According to the Federal Reserve's flow of funds data, nonbank institutional investors had assets of $28 trillion in the fourth quarter of 2010. About $13 trillion of this amount was invested in fixed-income or debt securities—but only $1.8 trillion was invested in U.S. government-backed securities issued by government agencies or the government-sponsored enterprises Fannie and Freddie.

Thus, even at a time when private housing finance has not yet revived—and most of the investment in housing is flowing through Fannie and Freddie or the Federal Housing Administration—less than one-seventh of the funds invested in debt securities by institutional investors were invested in government-backed mortgage securities.

By contrast, at the end of 2010, nonbank institutional investors had assets consisting of $2.6 trillion in both residential and commercial whole mortgages.

Whole mortgages are not guaranteed by Fannie and Freddie or the FHA. This means that even after the financial crisis, institutional investors held a larger dollar amount of mortgages that are not backed by the government than the mortgages that are perceived as government-guaranteed.

The Fed's flow of funds data also includes a $4.6 trillion category called "corporate and foreign bonds," which includes privately issued mortgage-backed securities. Although this category is not further broken down, the mortgage-backed securities within it would add to the total of mortgage assets not guaranteed by the government.

These data should have a profound effect on the question of whether to replace Fannie and Freddie with another government-backed system. They show that non-bank institutional investors prefer private mortgages and mortgage-backed securities to government-backed instruments, and that Congress is being given the wrong information about the preferences of these large debt buyers.
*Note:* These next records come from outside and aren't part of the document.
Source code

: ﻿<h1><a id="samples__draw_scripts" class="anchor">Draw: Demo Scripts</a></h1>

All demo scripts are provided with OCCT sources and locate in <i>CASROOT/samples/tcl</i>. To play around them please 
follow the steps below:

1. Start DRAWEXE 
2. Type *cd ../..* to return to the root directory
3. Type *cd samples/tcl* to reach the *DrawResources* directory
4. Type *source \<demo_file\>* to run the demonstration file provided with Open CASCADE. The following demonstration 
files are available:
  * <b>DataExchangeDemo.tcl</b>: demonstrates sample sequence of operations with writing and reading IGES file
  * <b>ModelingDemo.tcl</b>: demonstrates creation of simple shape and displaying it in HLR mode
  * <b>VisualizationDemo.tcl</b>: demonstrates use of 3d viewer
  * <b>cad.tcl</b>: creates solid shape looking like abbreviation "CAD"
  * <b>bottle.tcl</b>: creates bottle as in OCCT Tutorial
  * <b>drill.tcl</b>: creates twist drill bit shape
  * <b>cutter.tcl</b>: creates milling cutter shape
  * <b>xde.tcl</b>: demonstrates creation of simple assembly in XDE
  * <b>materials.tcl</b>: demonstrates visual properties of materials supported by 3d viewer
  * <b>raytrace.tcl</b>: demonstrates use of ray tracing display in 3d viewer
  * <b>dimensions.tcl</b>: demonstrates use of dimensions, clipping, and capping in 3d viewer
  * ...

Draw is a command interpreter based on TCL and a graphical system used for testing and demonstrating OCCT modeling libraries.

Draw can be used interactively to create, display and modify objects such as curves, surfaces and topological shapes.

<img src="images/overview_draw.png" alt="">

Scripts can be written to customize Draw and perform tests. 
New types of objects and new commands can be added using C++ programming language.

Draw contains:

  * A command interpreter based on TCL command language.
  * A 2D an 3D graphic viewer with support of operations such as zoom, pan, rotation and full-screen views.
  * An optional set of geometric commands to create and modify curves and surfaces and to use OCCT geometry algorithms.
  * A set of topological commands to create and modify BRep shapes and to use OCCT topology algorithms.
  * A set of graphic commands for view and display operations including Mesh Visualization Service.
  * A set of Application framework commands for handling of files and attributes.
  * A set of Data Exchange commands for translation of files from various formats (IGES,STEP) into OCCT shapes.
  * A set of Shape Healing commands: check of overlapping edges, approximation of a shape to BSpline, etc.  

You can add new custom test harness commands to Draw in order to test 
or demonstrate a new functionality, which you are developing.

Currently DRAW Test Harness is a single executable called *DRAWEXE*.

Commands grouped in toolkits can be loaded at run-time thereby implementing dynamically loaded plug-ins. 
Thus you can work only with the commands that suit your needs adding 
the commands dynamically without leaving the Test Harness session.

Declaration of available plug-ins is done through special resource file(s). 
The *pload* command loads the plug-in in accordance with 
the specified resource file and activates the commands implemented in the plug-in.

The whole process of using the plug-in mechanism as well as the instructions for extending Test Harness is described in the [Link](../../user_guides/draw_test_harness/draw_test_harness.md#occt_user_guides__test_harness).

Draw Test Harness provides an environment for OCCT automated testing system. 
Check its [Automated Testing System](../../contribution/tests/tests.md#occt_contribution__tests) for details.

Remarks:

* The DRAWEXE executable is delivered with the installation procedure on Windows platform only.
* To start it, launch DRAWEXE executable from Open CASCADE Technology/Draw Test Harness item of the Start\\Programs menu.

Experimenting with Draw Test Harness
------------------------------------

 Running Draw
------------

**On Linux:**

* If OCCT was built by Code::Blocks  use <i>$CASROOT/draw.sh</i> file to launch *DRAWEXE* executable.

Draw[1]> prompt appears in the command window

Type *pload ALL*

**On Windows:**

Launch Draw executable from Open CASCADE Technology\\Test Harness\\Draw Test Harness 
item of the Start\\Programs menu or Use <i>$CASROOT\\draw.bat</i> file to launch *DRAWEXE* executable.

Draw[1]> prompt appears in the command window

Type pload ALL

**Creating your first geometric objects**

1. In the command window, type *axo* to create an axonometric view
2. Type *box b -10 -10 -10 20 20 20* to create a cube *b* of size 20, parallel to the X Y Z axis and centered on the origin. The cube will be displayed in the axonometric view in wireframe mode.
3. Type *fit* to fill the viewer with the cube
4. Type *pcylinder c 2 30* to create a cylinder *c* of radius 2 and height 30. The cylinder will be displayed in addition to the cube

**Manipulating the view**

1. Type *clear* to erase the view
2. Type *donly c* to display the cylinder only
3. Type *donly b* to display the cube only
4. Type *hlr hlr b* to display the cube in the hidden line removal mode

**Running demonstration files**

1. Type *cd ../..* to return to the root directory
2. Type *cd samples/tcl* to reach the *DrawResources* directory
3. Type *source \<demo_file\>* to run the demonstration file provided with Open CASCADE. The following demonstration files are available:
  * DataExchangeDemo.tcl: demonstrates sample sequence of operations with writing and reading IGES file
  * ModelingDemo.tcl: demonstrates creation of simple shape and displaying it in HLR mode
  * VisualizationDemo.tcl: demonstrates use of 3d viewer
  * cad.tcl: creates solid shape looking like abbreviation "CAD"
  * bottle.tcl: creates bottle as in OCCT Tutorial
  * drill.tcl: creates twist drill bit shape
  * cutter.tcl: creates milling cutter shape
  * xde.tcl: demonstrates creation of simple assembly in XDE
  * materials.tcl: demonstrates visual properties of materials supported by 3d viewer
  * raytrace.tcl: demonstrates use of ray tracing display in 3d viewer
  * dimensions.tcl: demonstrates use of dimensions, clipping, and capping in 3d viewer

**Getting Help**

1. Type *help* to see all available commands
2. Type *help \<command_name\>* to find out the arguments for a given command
Who are these institutional investors, and why do they prefer whole mortgages and private mortgage-backed securities over U.S. government-backed mortgage securities?

The biggest members of this class fall into three categories—life insurers ($5.1 trillion in assets), private pension funds ($6 trillion) and mutual funds ($8 trillion). What these institutional investors have in common is a desire for yield. Life insurers and pension funds have long-term liabilities they have to cover, and mutual funds function in a competitive environment in which yield is important to retaining their investors.

Privately issued instruments provide market rates of return that allow these institutions to meet their long-term obligations.

U.S. government agencies, by contrast, don't pass this test. Their yields are low because their interest rates, subsidized by the taxpayers, are lower. That doesn't mean they have figured out how to escape from market risk. Instead, as we know from experience, the taxpayers eventually have to compensate for this risk through bailouts of Fannie and Freddie and other government housing finance ventures.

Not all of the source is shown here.